— Task brief —
Collect every line of the records below that contains the word "between".

— Records supplied —

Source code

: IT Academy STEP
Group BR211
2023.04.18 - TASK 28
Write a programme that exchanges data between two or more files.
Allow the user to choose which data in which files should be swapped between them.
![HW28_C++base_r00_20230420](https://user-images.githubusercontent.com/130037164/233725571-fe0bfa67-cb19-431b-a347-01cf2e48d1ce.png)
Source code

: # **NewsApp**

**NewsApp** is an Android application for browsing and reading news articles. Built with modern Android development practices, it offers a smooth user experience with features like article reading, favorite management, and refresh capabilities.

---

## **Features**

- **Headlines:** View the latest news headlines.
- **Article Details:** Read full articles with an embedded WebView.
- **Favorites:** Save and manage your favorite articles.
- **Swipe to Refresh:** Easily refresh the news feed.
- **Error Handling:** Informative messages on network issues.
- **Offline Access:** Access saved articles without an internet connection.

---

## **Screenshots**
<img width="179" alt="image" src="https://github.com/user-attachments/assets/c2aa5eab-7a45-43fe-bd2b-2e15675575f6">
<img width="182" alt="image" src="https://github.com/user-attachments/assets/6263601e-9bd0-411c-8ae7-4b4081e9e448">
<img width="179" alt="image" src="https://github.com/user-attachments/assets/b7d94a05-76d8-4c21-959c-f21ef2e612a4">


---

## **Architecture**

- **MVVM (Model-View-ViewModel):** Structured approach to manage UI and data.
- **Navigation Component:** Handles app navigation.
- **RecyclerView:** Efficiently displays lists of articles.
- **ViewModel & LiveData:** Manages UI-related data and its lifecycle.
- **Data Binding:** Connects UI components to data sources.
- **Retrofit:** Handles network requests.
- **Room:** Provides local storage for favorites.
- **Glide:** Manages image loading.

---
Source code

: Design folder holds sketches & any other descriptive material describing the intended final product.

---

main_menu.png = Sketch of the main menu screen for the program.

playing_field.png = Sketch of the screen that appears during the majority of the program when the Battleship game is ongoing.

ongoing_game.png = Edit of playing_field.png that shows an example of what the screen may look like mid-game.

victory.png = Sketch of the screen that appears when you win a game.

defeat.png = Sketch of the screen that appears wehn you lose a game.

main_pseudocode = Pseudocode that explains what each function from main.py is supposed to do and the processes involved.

— Answer —
Write a programme that exchanges data between two or more files.
Allow the user to choose which data in which files should be swapped between them.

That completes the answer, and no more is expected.